Gamal El-Sadat continued: “My father understood the (necessity of the) peace deal earlier. He knew that wars were not going to solve the issue. He wanted other Arab countries to join Egypt in the Camp David Accord, and history has shown his vision to be right. Now Arab countries have begun to build strong relations with Israel as they have started to understand that the only solution is politics and dialogue.”
Gamal El-Sadat cited the generosity shown by Anwar Sadat to the dying shah of Iran as proof of the principles his father lived by. Their friendship dated back to the 1970s when Mohamed Reza Pahlavi stood by Egypt during the 1973 war with Israel and sent medical aid and doctors.
After being overthrown by the Islamic Revolution in 1979, the ailing shah moved between Morocco, the Bahamas, Mexico, the US, and Panama. He then took refuge in Egypt on March 24, 1980, after being received by President Sadat.
Gamal El-Sadat said: “My father did not want to make an enemy of anyone or hurt anyone’s feelings. But he could not deny (the fact) that this man stood by Egypt — not by my father, but by Egypt in its time of need.”
For Gamal El-Sadat, Anwar Sadat was of course not just a president of Egypt whose place in history is recognized and secure. He also remembers his father as a kind and simple person.
“I am biased because I am his son, but I believe this statement is true,” Gamal El-Sadat said. “Anwar Sadat was a man in touch with reality. He had lived a hard life and understood what it was to be poor. He appreciated life and understood that life has so many aspects other than money and politics.”
Indeed, Anwar Sadat’s personal history simply reflected the tortuous history of Egypt itself in the 20th century. He was born into a peasant family in the Nile Delta. He joined the Egyptian army, took the side of the Axis powers during World War II, and participated in activism against the British, who imprisoned him.
Anwar Sadat was a senior member of the Free Officers who overthrew King Farouk in the Egyptian Revolution of 1952, and a close confidant of Nasser, under whom he served as vice president twice and whom he eventually succeeded as president in 1970.
“My father was a religious person and very humble,” Gamal El-Sadat told Arab News. “He taught me and my siblings to love our country, and always respect people regardless of their position or station. He used to pray with poor people to show me that we are all alike.”

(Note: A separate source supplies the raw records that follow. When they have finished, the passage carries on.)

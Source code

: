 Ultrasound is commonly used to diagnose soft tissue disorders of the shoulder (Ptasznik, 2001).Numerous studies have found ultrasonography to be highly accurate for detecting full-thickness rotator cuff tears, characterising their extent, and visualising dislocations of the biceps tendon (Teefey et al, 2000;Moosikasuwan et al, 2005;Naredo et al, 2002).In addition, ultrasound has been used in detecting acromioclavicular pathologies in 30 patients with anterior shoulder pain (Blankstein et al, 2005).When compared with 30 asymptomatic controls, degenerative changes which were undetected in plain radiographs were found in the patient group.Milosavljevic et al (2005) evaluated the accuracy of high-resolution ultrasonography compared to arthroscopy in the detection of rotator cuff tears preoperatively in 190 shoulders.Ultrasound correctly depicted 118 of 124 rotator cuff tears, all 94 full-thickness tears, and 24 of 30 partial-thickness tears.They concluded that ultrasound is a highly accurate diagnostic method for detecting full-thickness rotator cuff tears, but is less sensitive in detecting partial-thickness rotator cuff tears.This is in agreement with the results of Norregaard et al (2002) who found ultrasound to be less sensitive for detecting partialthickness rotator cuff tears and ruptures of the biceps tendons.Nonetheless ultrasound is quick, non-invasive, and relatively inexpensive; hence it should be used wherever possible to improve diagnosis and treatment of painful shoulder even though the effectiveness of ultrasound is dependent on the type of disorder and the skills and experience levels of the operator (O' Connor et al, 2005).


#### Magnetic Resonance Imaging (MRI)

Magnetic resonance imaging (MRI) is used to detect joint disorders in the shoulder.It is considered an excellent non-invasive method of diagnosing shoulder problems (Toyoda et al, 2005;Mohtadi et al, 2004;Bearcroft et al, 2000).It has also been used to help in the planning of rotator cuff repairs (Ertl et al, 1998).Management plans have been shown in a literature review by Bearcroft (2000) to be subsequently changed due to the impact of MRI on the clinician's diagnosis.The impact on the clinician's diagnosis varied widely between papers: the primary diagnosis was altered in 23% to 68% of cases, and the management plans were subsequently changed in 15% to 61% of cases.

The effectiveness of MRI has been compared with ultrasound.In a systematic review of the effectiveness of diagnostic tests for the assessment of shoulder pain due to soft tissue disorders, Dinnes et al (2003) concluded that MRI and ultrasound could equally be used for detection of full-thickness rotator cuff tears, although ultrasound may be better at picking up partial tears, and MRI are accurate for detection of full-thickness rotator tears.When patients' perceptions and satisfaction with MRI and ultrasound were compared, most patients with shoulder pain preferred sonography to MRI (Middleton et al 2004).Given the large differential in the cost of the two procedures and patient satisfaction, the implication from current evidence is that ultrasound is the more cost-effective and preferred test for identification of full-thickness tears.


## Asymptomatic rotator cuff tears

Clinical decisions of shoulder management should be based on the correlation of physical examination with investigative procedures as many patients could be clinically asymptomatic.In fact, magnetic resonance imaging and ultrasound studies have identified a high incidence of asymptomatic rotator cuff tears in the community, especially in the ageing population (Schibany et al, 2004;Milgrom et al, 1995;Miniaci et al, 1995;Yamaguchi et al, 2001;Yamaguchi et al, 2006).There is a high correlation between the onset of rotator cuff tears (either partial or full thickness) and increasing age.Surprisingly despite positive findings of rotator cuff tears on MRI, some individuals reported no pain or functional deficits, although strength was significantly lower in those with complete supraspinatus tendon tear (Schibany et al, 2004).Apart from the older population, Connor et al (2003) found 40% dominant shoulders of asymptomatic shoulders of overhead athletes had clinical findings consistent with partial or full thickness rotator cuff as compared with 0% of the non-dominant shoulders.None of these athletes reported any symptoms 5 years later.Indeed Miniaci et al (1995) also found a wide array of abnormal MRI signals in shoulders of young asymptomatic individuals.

Until her death from cancer at the age of 88 in July, Jehan Sadat spent much of her life dedicated to promoting social justice and female empowerment in Egypt. Long before she became a global public figure, Jehan helped lead a campaign to reform Egypt’s status law which would go on to grant women new rights to divorce their husbands and retain custody of their children.
She was frequently photographed alongside her husband on official visits abroad and in more intimate settings, at home with their family.
Jehan Sadat would go on to earn a master’s and doctorate degree in comparative literature and, in her later years, took on lecturing posts in Cairo and the US.
“Jehan Sadat was a public figure during Sadat’s time and afterward,” Gamal El-Sadat said. “She was really a strong lady. After my father passed away, she would not sit back and stay at home. She continued her career and got a Ph.D. in Arabic literature, traveled to the US, and started teaching as a visiting professor.
“She used to promote women’s rights in our part of the world. She kept doing so until very recent years when she decided to spend more time with her family.”
Jehan Sadat was just 46 when Anwar Sadat was assassinated. She spent the rest of her life trying to preserve his legacy of peace through her travels and lectures around the world.